Task objective
Of the entries that follow, how many lines hold the string "fecha"? Write the number and nothing more.

Data excerpts below:

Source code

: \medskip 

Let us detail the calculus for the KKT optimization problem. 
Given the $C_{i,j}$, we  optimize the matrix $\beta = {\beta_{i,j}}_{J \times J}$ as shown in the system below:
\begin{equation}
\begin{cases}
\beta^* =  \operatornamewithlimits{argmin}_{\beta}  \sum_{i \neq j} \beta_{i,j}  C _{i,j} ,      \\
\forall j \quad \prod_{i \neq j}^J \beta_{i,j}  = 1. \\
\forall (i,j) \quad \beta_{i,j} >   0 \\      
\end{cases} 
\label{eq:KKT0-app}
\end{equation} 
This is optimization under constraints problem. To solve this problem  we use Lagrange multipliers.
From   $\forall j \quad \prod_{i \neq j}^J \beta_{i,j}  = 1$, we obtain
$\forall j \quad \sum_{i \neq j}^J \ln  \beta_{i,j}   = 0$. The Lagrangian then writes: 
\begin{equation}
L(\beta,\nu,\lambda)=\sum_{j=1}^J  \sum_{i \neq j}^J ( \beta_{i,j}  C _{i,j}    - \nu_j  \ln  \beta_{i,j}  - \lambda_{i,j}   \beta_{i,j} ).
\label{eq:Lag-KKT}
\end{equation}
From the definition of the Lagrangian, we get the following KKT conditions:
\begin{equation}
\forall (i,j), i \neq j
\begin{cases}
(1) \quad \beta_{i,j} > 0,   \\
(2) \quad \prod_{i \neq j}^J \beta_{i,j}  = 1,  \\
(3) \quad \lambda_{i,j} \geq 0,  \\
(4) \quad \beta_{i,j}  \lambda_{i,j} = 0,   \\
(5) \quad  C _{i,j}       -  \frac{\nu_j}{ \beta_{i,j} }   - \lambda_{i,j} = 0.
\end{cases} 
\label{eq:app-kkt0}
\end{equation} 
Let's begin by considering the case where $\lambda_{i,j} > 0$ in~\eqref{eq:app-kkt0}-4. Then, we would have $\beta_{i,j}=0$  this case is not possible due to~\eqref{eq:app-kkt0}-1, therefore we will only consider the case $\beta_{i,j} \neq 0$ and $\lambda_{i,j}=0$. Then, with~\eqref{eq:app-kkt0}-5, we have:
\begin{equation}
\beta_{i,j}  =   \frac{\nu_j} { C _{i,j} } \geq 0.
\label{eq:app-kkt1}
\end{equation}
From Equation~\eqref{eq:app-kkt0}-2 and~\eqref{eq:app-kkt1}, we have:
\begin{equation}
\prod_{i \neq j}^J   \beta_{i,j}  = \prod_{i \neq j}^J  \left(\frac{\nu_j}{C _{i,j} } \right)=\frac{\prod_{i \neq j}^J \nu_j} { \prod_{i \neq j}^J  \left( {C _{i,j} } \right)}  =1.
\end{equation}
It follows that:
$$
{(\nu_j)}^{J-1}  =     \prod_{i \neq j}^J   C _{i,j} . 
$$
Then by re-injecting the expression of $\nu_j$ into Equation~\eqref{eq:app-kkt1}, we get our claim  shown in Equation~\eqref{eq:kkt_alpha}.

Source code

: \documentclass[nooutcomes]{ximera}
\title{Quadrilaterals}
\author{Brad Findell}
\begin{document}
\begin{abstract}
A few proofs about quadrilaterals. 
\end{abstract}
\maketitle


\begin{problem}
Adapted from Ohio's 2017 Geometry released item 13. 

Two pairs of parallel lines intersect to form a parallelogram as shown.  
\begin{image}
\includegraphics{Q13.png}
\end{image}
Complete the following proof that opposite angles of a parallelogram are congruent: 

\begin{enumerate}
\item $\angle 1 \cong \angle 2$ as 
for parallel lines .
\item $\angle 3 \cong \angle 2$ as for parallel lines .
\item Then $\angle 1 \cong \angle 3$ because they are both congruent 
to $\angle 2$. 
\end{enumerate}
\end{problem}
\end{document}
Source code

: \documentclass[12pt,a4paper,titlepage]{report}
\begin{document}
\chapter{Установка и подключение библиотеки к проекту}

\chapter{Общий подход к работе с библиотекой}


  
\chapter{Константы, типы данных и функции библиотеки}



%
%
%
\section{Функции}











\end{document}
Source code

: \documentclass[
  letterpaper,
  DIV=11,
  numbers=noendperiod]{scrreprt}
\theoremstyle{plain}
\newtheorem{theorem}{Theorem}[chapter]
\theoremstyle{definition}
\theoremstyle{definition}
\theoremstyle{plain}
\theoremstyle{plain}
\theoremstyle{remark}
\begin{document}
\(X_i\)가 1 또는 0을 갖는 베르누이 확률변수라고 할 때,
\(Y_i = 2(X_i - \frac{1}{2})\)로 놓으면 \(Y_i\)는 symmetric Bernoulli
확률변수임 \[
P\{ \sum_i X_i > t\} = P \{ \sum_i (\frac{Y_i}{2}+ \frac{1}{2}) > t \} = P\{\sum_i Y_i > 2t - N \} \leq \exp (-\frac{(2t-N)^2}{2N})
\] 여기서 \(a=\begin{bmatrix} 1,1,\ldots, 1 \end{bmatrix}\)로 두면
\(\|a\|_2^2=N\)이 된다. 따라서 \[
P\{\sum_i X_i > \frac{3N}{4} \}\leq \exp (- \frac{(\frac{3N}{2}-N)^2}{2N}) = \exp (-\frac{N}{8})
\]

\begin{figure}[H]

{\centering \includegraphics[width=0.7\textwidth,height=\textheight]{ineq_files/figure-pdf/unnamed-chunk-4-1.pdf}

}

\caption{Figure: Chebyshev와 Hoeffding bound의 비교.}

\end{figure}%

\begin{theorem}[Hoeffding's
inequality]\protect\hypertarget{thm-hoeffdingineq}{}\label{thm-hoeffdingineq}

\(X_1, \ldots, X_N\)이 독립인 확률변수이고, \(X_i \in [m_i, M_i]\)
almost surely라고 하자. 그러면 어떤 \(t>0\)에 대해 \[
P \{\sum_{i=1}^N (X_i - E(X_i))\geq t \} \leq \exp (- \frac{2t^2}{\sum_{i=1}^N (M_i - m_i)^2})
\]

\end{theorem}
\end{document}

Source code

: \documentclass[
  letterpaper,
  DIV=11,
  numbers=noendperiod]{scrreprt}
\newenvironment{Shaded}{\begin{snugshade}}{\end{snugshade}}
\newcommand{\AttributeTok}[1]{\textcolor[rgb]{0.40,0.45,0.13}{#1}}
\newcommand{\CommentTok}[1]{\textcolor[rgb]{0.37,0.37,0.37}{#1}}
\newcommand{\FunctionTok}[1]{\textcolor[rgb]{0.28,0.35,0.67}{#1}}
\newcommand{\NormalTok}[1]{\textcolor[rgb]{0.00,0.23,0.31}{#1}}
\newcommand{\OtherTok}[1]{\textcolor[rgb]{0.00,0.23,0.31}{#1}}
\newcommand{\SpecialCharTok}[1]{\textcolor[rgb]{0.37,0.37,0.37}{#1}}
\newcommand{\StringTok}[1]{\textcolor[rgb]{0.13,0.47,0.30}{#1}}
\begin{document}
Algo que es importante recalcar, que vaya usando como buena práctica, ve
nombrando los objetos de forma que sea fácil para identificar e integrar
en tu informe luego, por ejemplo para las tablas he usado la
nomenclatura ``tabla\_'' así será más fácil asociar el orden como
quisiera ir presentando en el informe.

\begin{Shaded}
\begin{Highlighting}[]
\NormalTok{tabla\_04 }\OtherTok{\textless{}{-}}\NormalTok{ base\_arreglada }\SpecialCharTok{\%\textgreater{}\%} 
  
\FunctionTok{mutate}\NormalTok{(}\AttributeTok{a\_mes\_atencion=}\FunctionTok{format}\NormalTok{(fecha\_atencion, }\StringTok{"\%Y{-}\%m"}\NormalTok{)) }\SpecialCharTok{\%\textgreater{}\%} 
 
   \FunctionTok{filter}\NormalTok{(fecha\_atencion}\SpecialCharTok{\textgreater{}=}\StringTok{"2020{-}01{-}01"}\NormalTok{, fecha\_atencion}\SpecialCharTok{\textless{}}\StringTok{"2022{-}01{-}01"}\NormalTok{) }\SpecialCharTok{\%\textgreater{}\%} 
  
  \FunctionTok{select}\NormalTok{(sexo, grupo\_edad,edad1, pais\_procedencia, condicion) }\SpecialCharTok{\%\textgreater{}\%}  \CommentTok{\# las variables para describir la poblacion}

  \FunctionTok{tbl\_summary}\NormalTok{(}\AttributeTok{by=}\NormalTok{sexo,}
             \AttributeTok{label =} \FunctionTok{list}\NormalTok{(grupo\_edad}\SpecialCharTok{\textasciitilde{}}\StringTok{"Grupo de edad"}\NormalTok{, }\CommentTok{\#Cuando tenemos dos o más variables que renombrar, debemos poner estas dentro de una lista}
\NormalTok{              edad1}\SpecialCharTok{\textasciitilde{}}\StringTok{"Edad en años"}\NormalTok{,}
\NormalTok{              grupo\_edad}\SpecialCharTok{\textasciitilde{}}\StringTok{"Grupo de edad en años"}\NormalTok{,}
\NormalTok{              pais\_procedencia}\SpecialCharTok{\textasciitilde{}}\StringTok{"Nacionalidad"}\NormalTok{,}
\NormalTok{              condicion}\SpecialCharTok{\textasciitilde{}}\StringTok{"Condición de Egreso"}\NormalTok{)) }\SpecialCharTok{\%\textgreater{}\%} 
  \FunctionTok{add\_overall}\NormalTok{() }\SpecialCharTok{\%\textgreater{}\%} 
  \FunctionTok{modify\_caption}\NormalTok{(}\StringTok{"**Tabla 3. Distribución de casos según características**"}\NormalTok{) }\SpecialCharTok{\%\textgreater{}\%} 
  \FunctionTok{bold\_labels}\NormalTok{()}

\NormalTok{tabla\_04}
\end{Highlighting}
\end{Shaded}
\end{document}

End of Data excerpts.

Solution below
2